**What is being asked:** Transcribe the material verbatim, starting at its first line and stopping once the line containing "<li><p><strong>Nível" has been given; no picture should appear.

**Records for this exercise:**

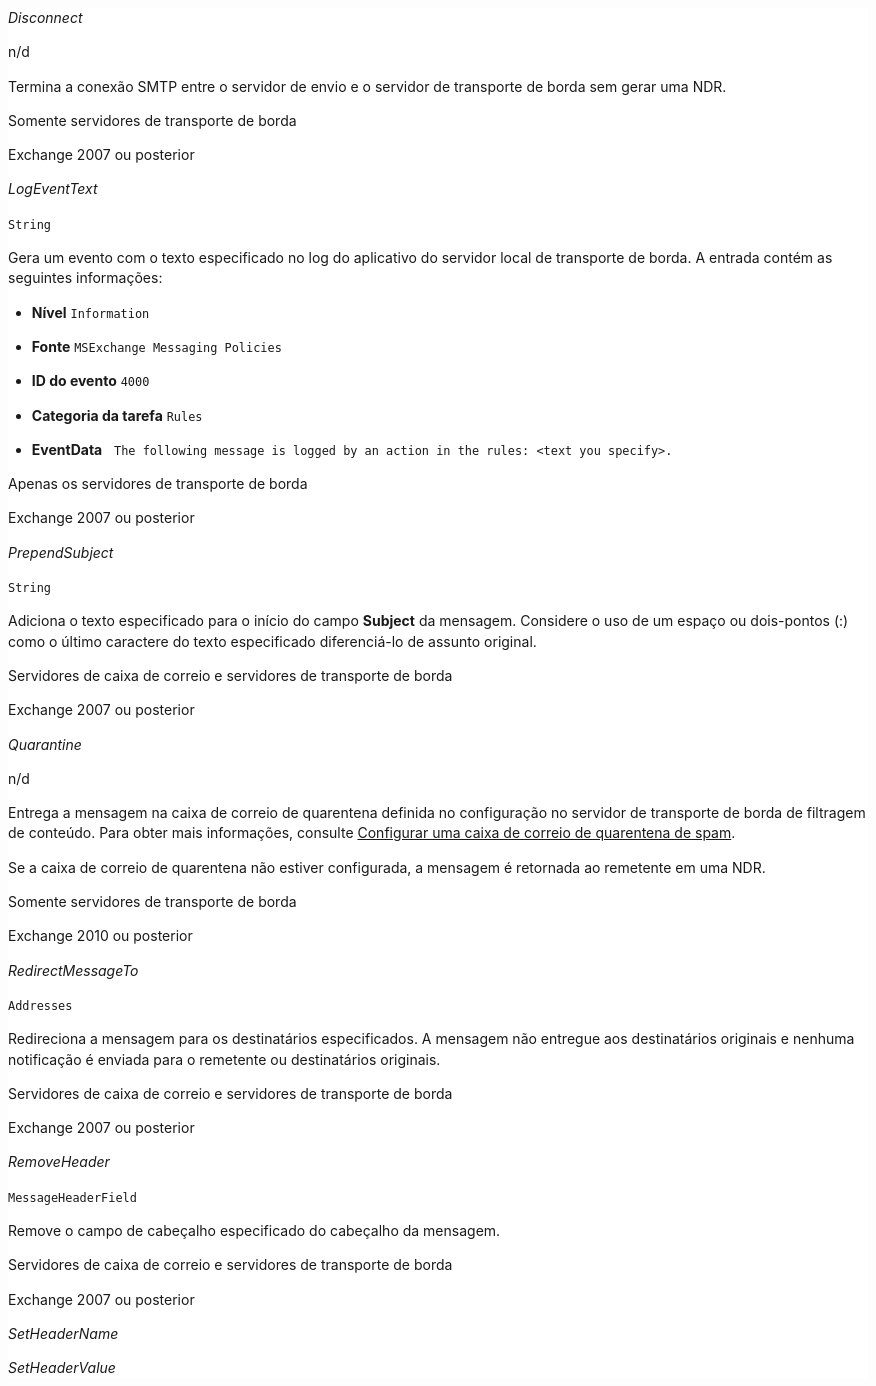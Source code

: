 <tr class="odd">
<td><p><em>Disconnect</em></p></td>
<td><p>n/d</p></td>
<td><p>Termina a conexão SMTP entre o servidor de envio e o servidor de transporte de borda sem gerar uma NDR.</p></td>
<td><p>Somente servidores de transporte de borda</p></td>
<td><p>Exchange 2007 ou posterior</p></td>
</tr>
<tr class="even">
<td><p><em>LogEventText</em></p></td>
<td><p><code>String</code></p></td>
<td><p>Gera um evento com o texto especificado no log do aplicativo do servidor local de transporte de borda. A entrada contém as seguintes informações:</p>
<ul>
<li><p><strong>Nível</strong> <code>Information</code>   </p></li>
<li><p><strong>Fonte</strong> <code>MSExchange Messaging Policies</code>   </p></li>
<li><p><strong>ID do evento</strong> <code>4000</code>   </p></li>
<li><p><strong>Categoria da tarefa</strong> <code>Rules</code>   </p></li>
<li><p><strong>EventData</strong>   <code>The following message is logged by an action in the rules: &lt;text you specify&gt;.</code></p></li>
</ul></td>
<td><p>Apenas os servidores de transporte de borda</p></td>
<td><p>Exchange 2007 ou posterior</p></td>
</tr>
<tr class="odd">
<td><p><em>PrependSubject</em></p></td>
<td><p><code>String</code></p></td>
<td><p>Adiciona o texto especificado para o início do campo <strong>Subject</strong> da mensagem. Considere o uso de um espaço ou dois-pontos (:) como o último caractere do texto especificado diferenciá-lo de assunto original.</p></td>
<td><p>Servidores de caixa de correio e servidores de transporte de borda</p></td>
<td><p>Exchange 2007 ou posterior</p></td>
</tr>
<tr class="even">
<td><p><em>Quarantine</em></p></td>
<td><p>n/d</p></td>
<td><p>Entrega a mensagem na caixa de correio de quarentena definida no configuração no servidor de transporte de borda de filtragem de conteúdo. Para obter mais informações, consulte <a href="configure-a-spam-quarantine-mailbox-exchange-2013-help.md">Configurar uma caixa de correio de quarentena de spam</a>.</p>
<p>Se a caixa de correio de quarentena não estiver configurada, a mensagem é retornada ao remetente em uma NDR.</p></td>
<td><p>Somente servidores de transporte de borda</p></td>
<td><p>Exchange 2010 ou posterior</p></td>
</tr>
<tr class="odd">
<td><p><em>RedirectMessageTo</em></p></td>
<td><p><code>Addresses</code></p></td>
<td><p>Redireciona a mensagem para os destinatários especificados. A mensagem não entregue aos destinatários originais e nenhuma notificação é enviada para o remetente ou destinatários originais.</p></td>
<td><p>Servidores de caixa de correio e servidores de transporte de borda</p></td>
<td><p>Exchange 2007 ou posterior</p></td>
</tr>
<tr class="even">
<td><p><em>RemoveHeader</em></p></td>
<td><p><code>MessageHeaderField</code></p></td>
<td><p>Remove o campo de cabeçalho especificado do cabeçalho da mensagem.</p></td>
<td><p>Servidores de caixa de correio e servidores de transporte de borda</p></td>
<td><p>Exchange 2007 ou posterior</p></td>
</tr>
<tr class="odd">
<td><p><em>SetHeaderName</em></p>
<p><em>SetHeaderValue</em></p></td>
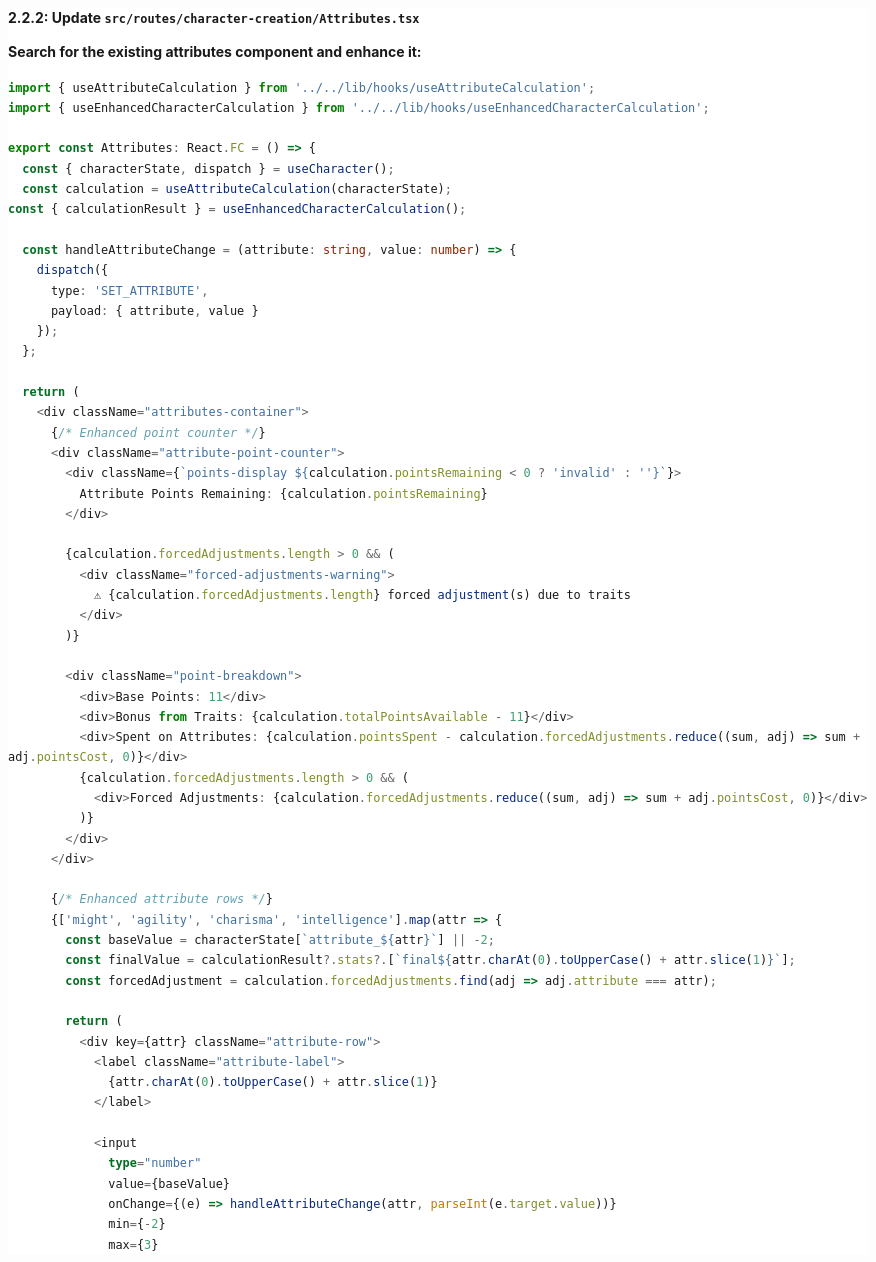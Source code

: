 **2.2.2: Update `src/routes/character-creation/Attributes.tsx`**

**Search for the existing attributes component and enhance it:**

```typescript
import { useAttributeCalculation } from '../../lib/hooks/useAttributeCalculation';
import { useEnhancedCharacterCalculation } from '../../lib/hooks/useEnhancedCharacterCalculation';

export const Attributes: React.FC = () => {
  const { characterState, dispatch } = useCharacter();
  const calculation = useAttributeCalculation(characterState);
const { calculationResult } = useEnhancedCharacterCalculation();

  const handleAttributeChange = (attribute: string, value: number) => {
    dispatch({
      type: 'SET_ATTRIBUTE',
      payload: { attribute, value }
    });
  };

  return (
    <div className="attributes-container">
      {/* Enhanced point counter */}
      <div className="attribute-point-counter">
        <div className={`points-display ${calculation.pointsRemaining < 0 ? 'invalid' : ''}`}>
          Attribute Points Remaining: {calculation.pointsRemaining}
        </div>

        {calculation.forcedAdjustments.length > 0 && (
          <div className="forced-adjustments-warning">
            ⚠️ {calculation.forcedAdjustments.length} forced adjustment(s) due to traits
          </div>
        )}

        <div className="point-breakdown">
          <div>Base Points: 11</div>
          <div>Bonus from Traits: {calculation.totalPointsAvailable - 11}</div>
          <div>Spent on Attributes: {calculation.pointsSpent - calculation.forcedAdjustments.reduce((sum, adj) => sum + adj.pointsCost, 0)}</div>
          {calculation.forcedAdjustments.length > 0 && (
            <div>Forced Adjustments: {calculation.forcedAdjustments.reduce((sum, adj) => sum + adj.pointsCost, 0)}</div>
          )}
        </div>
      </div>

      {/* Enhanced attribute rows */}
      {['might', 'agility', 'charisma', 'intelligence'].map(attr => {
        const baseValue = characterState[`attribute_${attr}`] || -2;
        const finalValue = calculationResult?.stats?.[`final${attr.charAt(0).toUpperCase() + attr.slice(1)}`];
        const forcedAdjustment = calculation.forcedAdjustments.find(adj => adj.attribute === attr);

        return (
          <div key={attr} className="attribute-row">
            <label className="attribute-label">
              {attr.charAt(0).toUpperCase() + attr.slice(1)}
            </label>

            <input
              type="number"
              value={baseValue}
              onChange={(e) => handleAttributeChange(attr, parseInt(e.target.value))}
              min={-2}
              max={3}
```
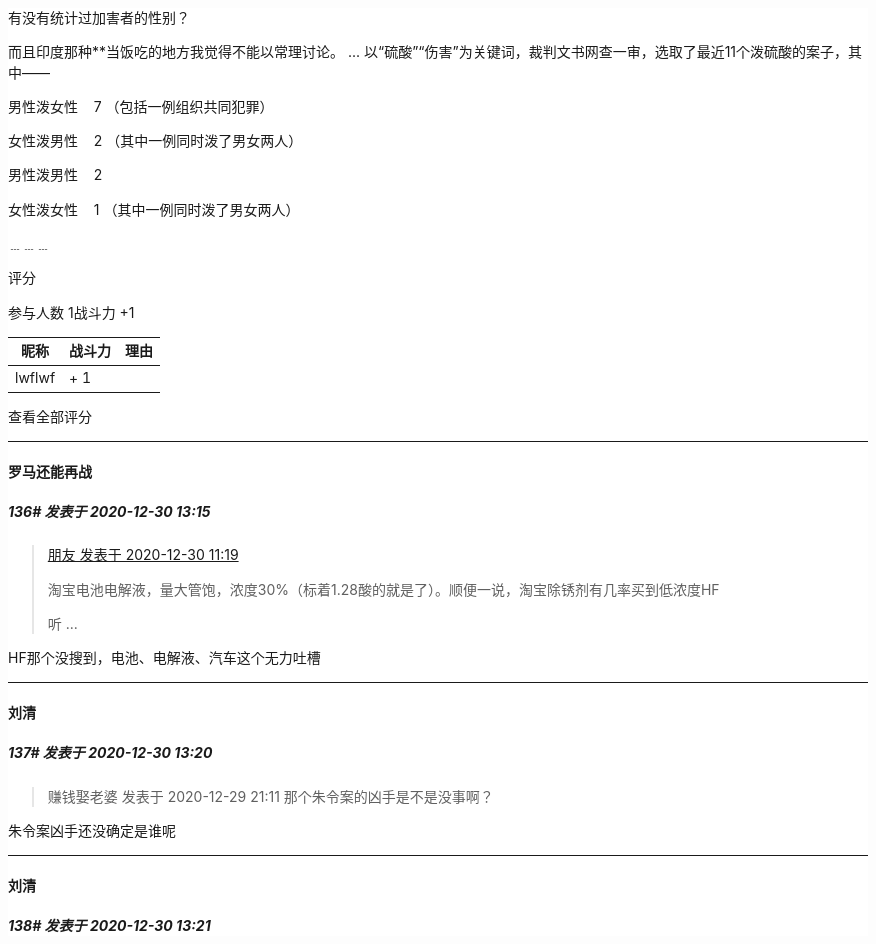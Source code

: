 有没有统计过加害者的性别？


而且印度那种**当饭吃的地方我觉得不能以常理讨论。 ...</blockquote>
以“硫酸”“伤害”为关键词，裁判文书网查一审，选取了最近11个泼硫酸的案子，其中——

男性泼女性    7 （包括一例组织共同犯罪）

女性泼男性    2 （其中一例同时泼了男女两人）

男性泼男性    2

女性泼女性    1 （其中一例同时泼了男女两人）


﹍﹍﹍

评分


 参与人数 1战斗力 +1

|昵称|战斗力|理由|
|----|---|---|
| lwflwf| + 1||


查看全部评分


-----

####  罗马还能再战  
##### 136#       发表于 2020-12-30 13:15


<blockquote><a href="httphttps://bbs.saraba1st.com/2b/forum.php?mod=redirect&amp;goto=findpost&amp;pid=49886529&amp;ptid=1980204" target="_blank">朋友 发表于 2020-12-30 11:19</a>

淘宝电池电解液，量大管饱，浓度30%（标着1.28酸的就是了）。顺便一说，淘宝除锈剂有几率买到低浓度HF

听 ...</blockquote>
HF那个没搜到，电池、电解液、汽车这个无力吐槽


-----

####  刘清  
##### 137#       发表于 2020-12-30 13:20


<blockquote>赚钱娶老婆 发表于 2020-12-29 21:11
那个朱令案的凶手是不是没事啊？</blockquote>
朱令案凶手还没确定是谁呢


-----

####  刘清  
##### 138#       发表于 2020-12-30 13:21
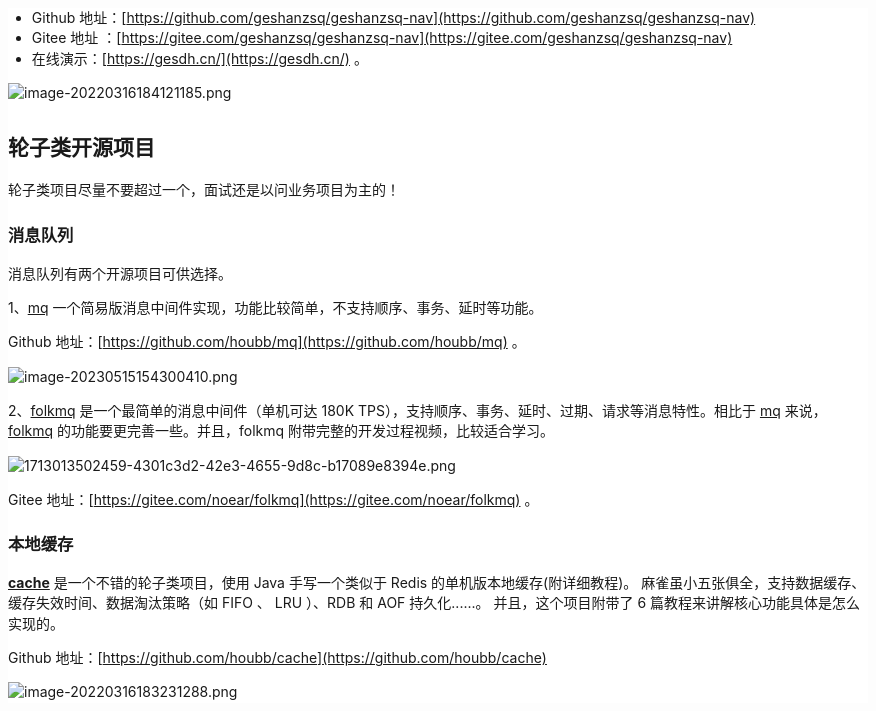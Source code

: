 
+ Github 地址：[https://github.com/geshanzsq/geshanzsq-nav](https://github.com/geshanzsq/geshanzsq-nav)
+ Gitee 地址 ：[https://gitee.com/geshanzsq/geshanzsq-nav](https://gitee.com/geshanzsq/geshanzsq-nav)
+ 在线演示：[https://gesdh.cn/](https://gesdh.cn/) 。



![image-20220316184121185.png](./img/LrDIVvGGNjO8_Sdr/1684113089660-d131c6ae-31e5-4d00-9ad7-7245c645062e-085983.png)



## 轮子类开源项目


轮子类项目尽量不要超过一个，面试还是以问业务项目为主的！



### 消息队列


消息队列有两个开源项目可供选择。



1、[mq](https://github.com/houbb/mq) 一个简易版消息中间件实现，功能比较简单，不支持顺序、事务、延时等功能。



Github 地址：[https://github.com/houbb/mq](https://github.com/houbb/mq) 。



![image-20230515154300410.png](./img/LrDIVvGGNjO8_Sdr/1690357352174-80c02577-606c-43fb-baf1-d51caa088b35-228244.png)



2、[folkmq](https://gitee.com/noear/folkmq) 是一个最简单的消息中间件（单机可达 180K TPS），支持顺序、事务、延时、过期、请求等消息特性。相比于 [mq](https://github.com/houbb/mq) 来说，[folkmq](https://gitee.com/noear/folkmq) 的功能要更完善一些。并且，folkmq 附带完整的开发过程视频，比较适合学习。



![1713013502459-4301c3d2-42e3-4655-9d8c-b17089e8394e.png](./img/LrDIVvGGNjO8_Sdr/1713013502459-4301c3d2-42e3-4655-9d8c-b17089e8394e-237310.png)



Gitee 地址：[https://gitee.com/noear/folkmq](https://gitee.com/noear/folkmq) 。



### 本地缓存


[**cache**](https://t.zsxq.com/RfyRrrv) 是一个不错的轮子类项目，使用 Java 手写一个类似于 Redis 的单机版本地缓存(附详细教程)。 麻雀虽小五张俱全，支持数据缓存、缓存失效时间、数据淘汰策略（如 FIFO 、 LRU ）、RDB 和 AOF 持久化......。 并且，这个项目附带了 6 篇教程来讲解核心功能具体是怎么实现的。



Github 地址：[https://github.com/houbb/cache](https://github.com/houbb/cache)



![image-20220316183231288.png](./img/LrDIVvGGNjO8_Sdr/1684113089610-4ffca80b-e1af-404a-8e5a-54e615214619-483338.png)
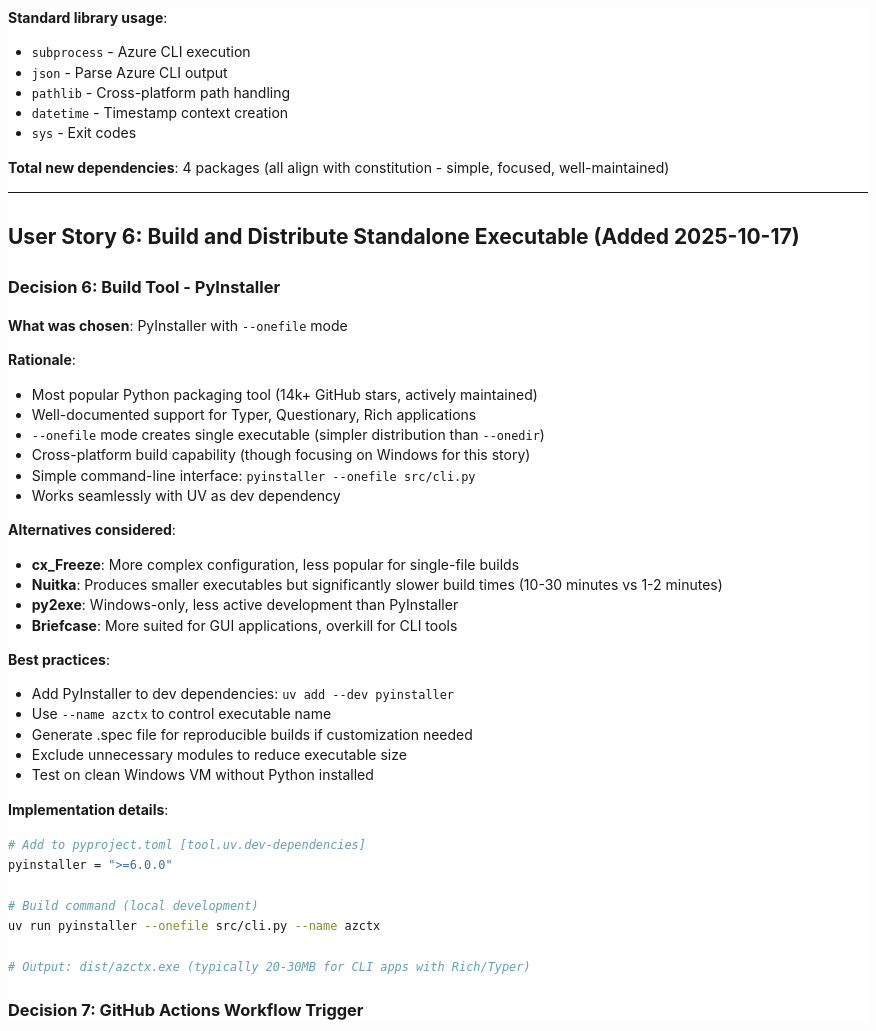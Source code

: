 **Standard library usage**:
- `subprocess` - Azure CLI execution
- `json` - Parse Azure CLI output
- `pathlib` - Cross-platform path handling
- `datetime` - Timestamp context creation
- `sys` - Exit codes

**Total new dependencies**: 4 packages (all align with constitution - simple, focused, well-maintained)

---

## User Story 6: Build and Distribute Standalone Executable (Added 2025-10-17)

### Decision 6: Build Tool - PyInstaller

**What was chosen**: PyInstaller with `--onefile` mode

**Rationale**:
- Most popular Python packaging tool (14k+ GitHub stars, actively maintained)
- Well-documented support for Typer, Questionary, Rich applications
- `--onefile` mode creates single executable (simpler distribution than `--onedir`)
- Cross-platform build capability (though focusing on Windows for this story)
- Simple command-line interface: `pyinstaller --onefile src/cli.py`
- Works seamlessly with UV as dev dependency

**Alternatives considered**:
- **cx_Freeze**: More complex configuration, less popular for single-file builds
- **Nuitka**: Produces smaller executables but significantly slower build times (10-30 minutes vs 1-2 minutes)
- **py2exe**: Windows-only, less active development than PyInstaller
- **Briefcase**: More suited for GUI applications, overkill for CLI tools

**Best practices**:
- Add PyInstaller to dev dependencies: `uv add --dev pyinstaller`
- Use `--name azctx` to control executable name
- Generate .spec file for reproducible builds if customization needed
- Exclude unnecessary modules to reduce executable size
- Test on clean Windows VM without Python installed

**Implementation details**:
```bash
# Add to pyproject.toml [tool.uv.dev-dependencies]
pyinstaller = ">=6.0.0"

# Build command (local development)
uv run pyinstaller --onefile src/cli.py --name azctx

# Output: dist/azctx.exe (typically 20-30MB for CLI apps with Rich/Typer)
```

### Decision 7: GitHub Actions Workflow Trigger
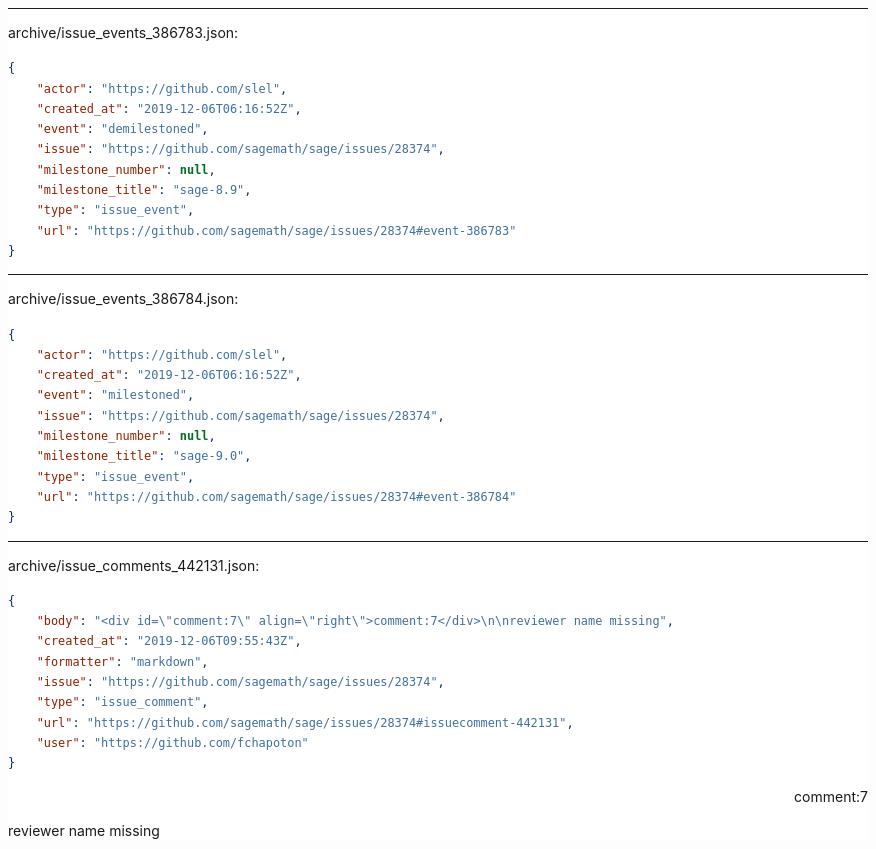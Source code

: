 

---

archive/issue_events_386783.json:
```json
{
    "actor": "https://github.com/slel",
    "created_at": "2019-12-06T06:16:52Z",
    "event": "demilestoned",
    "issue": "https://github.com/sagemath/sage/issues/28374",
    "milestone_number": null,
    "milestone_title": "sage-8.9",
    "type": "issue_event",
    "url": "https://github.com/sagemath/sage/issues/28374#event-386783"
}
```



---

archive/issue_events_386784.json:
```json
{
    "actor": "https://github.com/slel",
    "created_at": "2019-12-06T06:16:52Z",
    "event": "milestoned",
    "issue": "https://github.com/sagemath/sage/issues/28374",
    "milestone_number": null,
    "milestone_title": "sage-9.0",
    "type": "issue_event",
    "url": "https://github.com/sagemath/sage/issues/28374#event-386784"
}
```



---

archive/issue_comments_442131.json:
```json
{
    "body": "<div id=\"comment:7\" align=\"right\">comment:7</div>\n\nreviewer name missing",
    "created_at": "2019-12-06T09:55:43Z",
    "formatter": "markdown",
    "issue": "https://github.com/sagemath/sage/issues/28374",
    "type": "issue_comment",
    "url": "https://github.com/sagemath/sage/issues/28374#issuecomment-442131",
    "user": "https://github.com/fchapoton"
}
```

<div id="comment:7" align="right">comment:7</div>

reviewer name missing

**Response box:**
Source code

: <tr class="odd">
<td><p><em>Disconnect</em></p></td>
<td><p>n/d</p></td>
<td><p>Termina a conexão SMTP entre o servidor de envio e o servidor de transporte de borda sem gerar uma NDR.</p></td>
<td><p>Somente servidores de transporte de borda</p></td>
<td><p>Exchange 2007 ou posterior</p></td>
</tr>
<tr class="even">
<td><p><em>LogEventText</em></p></td>
<td><p><code>String</code></p></td>
<td><p>Gera um evento com o texto especificado no log do aplicativo do servidor local de transporte de borda. A entrada contém as seguintes informações:</p>
<ul>
<li><p><strong>Nível</strong> <code>Information</code>   </p></li>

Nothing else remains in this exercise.